§ **Prompt**: Each record must be written out again exactly. Skip any picture it contains.

Rendered images with source text:
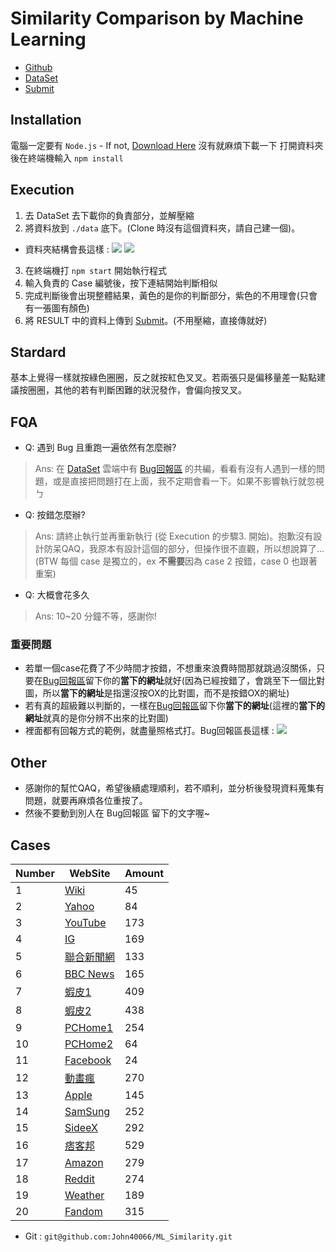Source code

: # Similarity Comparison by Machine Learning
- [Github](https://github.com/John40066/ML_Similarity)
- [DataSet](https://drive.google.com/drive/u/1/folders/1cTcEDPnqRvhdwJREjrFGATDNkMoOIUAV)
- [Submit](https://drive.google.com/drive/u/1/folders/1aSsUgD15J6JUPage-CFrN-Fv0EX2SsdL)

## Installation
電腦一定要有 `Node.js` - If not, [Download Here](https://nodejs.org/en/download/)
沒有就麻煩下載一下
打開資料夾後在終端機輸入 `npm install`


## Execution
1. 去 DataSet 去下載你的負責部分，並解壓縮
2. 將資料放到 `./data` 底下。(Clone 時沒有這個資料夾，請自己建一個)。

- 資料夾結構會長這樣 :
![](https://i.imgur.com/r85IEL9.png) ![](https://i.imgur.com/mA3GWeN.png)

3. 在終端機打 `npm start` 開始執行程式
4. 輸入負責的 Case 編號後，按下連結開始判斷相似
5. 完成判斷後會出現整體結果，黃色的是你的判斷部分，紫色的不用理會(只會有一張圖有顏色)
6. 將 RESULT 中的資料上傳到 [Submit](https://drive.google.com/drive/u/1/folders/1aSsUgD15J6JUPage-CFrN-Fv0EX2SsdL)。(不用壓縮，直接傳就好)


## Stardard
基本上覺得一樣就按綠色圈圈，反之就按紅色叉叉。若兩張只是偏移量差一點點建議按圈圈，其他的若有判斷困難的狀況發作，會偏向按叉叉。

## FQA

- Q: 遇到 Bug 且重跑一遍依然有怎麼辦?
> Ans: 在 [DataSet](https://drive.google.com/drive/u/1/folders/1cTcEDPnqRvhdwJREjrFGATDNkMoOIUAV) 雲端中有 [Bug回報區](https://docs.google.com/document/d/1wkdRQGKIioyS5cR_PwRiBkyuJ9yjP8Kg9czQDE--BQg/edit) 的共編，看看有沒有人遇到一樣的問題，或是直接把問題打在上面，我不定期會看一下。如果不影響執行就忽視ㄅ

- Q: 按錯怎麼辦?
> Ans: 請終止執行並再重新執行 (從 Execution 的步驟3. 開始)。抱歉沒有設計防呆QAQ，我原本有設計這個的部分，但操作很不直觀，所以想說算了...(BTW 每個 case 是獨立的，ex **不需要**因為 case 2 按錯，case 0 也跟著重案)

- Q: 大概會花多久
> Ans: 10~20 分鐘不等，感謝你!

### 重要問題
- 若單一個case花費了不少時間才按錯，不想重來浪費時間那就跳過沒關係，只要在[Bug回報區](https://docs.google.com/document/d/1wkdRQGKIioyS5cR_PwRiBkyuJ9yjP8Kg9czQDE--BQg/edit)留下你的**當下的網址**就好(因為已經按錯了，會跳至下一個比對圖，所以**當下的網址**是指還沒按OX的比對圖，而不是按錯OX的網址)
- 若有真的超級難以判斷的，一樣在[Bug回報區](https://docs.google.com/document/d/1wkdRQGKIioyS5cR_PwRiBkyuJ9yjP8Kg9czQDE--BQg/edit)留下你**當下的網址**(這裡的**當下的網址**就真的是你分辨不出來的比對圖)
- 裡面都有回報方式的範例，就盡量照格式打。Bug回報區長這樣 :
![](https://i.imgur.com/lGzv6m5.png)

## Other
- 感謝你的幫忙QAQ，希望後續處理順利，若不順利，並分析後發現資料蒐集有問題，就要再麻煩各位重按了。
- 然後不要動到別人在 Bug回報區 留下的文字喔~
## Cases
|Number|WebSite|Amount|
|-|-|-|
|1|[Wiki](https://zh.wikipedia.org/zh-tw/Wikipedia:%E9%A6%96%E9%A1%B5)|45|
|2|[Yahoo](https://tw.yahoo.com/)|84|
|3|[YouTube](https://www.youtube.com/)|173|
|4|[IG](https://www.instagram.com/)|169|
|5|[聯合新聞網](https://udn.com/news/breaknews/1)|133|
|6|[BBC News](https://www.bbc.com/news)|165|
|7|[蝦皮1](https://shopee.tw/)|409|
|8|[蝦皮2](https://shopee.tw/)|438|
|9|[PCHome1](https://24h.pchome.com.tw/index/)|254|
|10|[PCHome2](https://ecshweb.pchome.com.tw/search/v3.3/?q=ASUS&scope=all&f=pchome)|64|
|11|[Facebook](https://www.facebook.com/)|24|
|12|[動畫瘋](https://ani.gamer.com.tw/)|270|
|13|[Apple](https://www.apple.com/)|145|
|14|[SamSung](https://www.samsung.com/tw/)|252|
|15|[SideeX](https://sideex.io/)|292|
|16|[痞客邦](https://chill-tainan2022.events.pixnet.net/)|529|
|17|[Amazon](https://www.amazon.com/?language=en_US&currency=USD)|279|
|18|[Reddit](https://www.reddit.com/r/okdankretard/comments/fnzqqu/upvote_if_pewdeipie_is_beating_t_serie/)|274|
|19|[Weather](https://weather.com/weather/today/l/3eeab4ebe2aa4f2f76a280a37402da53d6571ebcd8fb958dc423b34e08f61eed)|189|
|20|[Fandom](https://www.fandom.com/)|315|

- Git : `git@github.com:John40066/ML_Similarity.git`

§ **Worked solution**:
Source code

: # Similarity Comparison by Machine Learning
- [Github](https://github.com/John40066/ML_Similarity)
- [DataSet](https://drive.google.com/drive/u/1/folders/1cTcEDPnqRvhdwJREjrFGATDNkMoOIUAV)
- [Submit](https://drive.google.com/drive/u/1/folders/1aSsUgD15J6JUPage-CFrN-Fv0EX2SsdL)

## Installation
電腦一定要有 `Node.js` - If not, [Download Here](https://nodejs.org/en/download/)
沒有就麻煩下載一下
打開資料夾後在終端機輸入 `npm install`


## Execution
1. 去 DataSet 去下載你的負責部分，並解壓縮
2. 將資料放到 `./data` 底下。(Clone 時沒有這個資料夾，請自己建一個)。

- 資料夾結構會長這樣 :
![](https://i.imgur.com/r85IEL9.png) ![](https://i.imgur.com/mA3GWeN.png)

3. 在終端機打 `npm start` 開始執行程式
4. 輸入負責的 Case 編號後，按下連結開始判斷相似
5. 完成判斷後會出現整體結果，黃色的是你的判斷部分，紫色的不用理會(只會有一張圖有顏色)
6. 將 RESULT 中的資料上傳到 [Submit](https://drive.google.com/drive/u/1/folders/1aSsUgD15J6JUPage-CFrN-Fv0EX2SsdL)。(不用壓縮，直接傳就好)


## Stardard
基本上覺得一樣就按綠色圈圈，反之就按紅色叉叉。若兩張只是偏移量差一點點建議按圈圈，其他的若有判斷困難的狀況發作，會偏向按叉叉。

## FQA

- Q: 遇到 Bug 且重跑一遍依然有怎麼辦?
> Ans: 在 [DataSet](https://drive.google.com/drive/u/1/folders/1cTcEDPnqRvhdwJREjrFGATDNkMoOIUAV) 雲端中有 [Bug回報區](https://docs.google.com/document/d/1wkdRQGKIioyS5cR_PwRiBkyuJ9yjP8Kg9czQDE--BQg/edit) 的共編，看看有沒有人遇到一樣的問題，或是直接把問題打在上面，我不定期會看一下。如果不影響執行就忽視ㄅ

- Q: 按錯怎麼辦?
> Ans: 請終止執行並再重新執行 (從 Execution 的步驟3. 開始)。抱歉沒有設計防呆QAQ，我原本有設計這個的部分，但操作很不直觀，所以想說算了...(BTW 每個 case 是獨立的，ex **不需要**因為 case 2 按錯，case 0 也跟著重案)

- Q: 大概會花多久
> Ans: 10~20 分鐘不等，感謝你!

### 重要問題
- 若單一個case花費了不少時間才按錯，不想重來浪費時間那就跳過沒關係，只要在[Bug回報區](https://docs.google.com/document/d/1wkdRQGKIioyS5cR_PwRiBkyuJ9yjP8Kg9czQDE--BQg/edit)留下你的**當下的網址**就好(因為已經按錯了，會跳至下一個比對圖，所以**當下的網址**是指還沒按OX的比對圖，而不是按錯OX的網址)
- 若有真的超級難以判斷的，一樣在[Bug回報區](https://docs.google.com/document/d/1wkdRQGKIioyS5cR_PwRiBkyuJ9yjP8Kg9czQDE--BQg/edit)留下你**當下的網址**(這裡的**當下的網址**就真的是你分辨不出來的比對圖)
- 裡面都有回報方式的範例，就盡量照格式打。Bug回報區長這樣 :
![](https://i.imgur.com/lGzv6m5.png)

## Other
- 感謝你的幫忙QAQ，希望後續處理順利，若不順利，並分析後發現資料蒐集有問題，就要再麻煩各位重按了。
- 然後不要動到別人在 Bug回報區 留下的文字喔~
## Cases
|Number|WebSite|Amount|
|-|-|-|
|1|[Wiki](https://zh.wikipedia.org/zh-tw/Wikipedia:%E9%A6%96%E9%A1%B5)|45|
|2|[Yahoo](https://tw.yahoo.com/)|84|
|3|[YouTube](https://www.youtube.com/)|173|
|4|[IG](https://www.instagram.com/)|169|
|5|[聯合新聞網](https://udn.com/news/breaknews/1)|133|
|6|[BBC News](https://www.bbc.com/news)|165|
|7|[蝦皮1](https://shopee.tw/)|409|
|8|[蝦皮2](https://shopee.tw/)|438|
|9|[PCHome1](https://24h.pchome.com.tw/index/)|254|
|10|[PCHome2](https://ecshweb.pchome.com.tw/search/v3.3/?q=ASUS&scope=all&f=pchome)|64|
|11|[Facebook](https://www.facebook.com/)|24|
|12|[動畫瘋](https://ani.gamer.com.tw/)|270|
|13|[Apple](https://www.apple.com/)|145|
|14|[SamSung](https://www.samsung.com/tw/)|252|
|15|[SideeX](https://sideex.io/)|292|
|16|[痞客邦](https://chill-tainan2022.events.pixnet.net/)|529|
|17|[Amazon](https://www.amazon.com/?language=en_US&currency=USD)|279|
|18|[Reddit](https://www.reddit.com/r/okdankretard/comments/fnzqqu/upvote_if_pewdeipie_is_beating_t_serie/)|274|
|19|[Weather](https://weather.com/weather/today/l/3eeab4ebe2aa4f2f76a280a37402da53d6571ebcd8fb958dc423b34e08f61eed)|189|
|20|[Fandom](https://www.fandom.com/)|315|

- Git : `git@github.com:John40066/ML_Similarity.git`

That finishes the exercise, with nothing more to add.